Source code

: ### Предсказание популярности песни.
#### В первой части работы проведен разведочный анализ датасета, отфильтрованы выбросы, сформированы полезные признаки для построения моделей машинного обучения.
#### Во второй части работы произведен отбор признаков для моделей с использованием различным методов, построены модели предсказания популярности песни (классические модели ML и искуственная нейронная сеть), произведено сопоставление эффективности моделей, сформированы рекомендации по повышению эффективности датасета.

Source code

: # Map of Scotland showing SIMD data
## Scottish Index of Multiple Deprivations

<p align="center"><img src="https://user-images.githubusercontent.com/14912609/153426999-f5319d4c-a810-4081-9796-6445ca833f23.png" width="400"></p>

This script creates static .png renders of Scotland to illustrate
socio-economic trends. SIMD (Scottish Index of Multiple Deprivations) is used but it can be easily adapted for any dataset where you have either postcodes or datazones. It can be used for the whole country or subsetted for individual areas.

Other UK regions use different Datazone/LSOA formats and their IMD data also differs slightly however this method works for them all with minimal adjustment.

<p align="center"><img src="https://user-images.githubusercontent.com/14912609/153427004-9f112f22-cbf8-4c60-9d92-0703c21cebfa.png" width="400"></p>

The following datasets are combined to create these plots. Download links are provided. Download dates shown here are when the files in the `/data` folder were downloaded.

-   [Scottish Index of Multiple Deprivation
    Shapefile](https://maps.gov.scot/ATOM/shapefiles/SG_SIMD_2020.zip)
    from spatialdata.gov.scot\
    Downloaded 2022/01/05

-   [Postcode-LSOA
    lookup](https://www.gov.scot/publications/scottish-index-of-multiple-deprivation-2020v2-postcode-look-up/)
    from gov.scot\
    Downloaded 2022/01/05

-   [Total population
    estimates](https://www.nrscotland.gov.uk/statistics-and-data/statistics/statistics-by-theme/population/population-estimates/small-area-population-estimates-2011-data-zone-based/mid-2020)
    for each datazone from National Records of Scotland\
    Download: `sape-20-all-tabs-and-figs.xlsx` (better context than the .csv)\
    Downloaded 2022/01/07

## [BRIEF]
Everything from the line with "The following datasets" through the last line of the data is to be retyped verbatim, with no other text.

## [THE ANSWER]
The following datasets are combined to create these plots. Download links are provided. Download dates shown here are when the files in the `/data` folder were downloaded.

-   [Scottish Index of Multiple Deprivation
    Shapefile](https://maps.gov.scot/ATOM/shapefiles/SG_SIMD_2020.zip)
    from spatialdata.gov.scot\
    Downloaded 2022/01/05

-   [Postcode-LSOA
    lookup](https://www.gov.scot/publications/scottish-index-of-multiple-deprivation-2020v2-postcode-look-up/)
    from gov.scot\
    Downloaded 2022/01/05

-   [Total population
    estimates](https://www.nrscotland.gov.uk/statistics-and-data/statistics/statistics-by-theme/population/population-estimates/small-area-population-estimates-2011-data-zone-based/mid-2020)
    for each datazone from National Records of Scotland\
    Download: `sape-20-all-tabs-and-figs.xlsx` (better context than the .csv)\
    Downloaded 2022/01/07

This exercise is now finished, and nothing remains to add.